Des photos que l’on a envie d’emporter avec soi

 

« Pigeon Hill : Then + Now », c’est aussi un travail esthétique. Jeffrey Wolin propose une exposition agréable à l’oeil, dans le but de modérer le jugement inconscient de l’observateur. Il choisit la couleur sépia, afin éviter l’aspect dramatique. L’histoire n’est pas toute noire ou tout blanche. Il humanise ses modèles avec un texte écrit à la main, présent sur chaque photographie. Vous l’avez compris, la puissance de cette série réside dans le fait qu’elle fonctionne en diptyque.
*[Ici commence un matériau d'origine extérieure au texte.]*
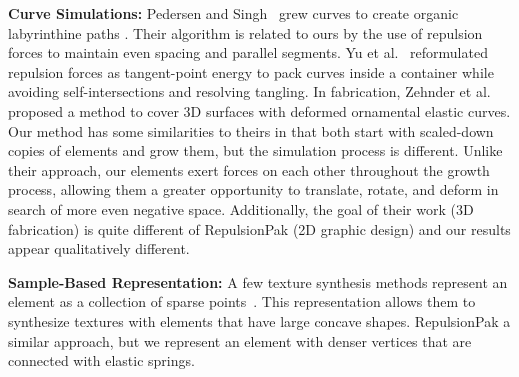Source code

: \newtext
{
\textbf{Curve Simulations:}
Pedersen and Singh~\cite{Pedersen2006} grew curves to create organic
labyrinthine paths . 
Their algorithm is related to ours by the use
of repulsion forces to maintain even spacing and parallel segments.
Yu et al.~\cite{Yu2020} reformulated repulsion forces as tangent-point energy
to pack curves inside a container while avoiding self-intersections and resolving tangling.
In fabrication, Zehnder et al.~\cite{Zehnder2016} proposed a method to
cover 3D surfaces with deformed ornamental elastic curves.
Our method has some similarities to theirs in that both start with 
scaled-down copies of elements and grow them, but the simulation process is different.  
Unlike their approach, our elements exert
forces on each other throughout the growth process, allowing them a greater
opportunity to translate, rotate, and deform in search of more even negative space.  
Additionally, the goal of their work (3D fabrication) is quite 
different  of RepulsionPak (2D graphic design) and our results appear qualitatively
different.
}

\newtext
{
\textbf{Sample-Based Representation:}
A few texture synthesis methods represent an element as a collection of sparse points~\cite{Ma2011, Ma2013, Hsu2020}.
This representation allows them to synthesize textures with elements
that have large concave shapes.
RepulsionPak  a similar approach, but we represent an element
with denser vertices that are connected with elastic springs.
}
L’habitant de « Pigeon Hill » n’est pas figé sur le papier, dans la mesure où sa vie a évolué, dans le bon ou le mauvais sens. « Est-il plus heureux aujourd’hui ? » se demande-on face à chaque personnage. Le deuxième portrait nous répond. Ces photographies en binômes permettent aussi de prendre du recul. Par exemple, lorsque l’on observe Kevin, en 1988, qui vient de se faire tirer dessus, nous vient à l’esprit qu’il doit faire partie d’un gang. Puis lorsque l’on se rapporte au texte du deuxième portrait, l’on prend conscience qu’il n’a jamais intégré un tel groupe. Ce n’est pas parce que le crime est fréquent dans cette ville, que tous ses habitants sont des criminels. Et ce recul, on le perçoit dans le regard de chacun des personnages. Alors qu’ils paraissent dévastés dans un premier temps, il semblent plus apaisés par la suite. Preuve que le temps recouvre les plaies.

 

N’attendez plus, vous avez jusqu’au 17 avril pour vous rendre à La Maison de la Photo de Lille. Avec seulement 3€ en poche pour les étudiants, prenez le métro direction Fives, du jeudi au dimanche.